YARGITAY 21. HUKUK DAİRESİ Esas : 2016/17702 Karar : 2017/1739 Tarih : 7.03.2017

  • HMK 348. Madde

  • Katılma Yolu İle Başvurma

01.10.2011 tarihinde yürürlüğe giren 6100 sayılı HMK’nın 321.maddesinin 2.fıkrasına göre; kararın tefhimi için hükme ilişkin tüm hususların gerekçesi ile birlikte açıklanamadığı ve bu nedenle zorunlu olarak hüküm özetinin tefhim edildiği hallerde, gerekçeli kararın en geç bir ay içinde yazılarak tebliğe çıkartılması gerekir. Bu hüküm doğrultusunda, hükme ilişkin tüm hususların gerekçesi ile birlikte tefhim edilmediği hallerde gerekçeli kararın taraflara tebliği zorunludur (Anayasa Mahkemesi Başkanlığı’nın (İkinci Bölüm) 20.03.2014 gün ve 2012/1034 Başvuru sayılı kararı da aynı yöndedir).

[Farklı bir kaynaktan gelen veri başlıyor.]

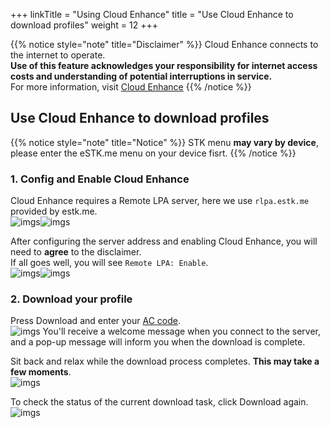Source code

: +++
linkTitle = "Using Cloud Enhance"
title = "Use Cloud Enhance to download profiles"
weight = 12
+++

{{% notice style="note" title="Disclaimer" %}}
Cloud Enhance connects to the internet to operate.  
**Use of this feature acknowledges your responsibility for internet access costs and understanding of potential interruptions in service.**  
For more information, visit [Cloud Enhance](/stk/settings/cloud-enhance/#disclaimer)
{{% /notice %}}

## Use Cloud Enhance to download profiles

{{% notice style="note" title="Notice" %}}
STK menu **may vary by device**, please enter the eSTK.me menu on your device fisrt.
{{% /notice %}}

### 1. Config and Enable Cloud Enhance

Cloud Enhance requires a Remote LPA server, here we use `rlpa.estk.me` provided by estk.me.  
![imgs](01.png?height=35vh&classes=inline)![imgs](02.png?height=35vh&classes=inline)

After configuring the server address and enabling Cloud Enhance, you will need to **agree** to the disclaimer.  
If all goes well, you will see `Remote LPA: Enable`.  
![imgs](03.png?height=35vh&classes=inline)![imgs](04.png?height=35vh&classes=inline)

### 2. Download your profile

Press Download and enter your [AC code](/manual/activation-code).  
![imgs](05.png?height=35vh&classes=inline)
You'll receive a welcome message when you connect to the server, and a pop-up message will inform you when the download is complete.  

Sit back and relax while the download process completes. **This may take a few moments**.  
![imgs](06.png?height=35vh&classes=inline)  

To check the status of the current download task, click Download again.  
![imgs](07.png?height=35vh&classes=inline)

Mahkemece, taraflara tefhim edilen kısa kararda (hüküm özeti) hükmün tüm unsurları yer almakla birlikte kararın gerekçesinin tefhim edilememesi halinde temyiz süresi gerekçeli kararın tebliğinden itibaren başlar. Ancak, hüküm tüm unsurları ve gerekçesi ile birlikte tefhim edilmiş ise artık hükmün HMK’nın 321/2 maddesine göre usulüne uygun ve eksiksiz bir biçimde tefhim edildiği kabul edilir ve temyiz süresi tefhim tarihinden itibaren başlar. 5521 sayılı Kanun‘un 8.maddesinde yer alan ve temyiz süresinin başlangıcına esas alınan tefhim kavramının “hükme ilişkin tüm hususların gerekçesi ile birlikte açıklandığı hal“ olarak anlaşılması zorunludur.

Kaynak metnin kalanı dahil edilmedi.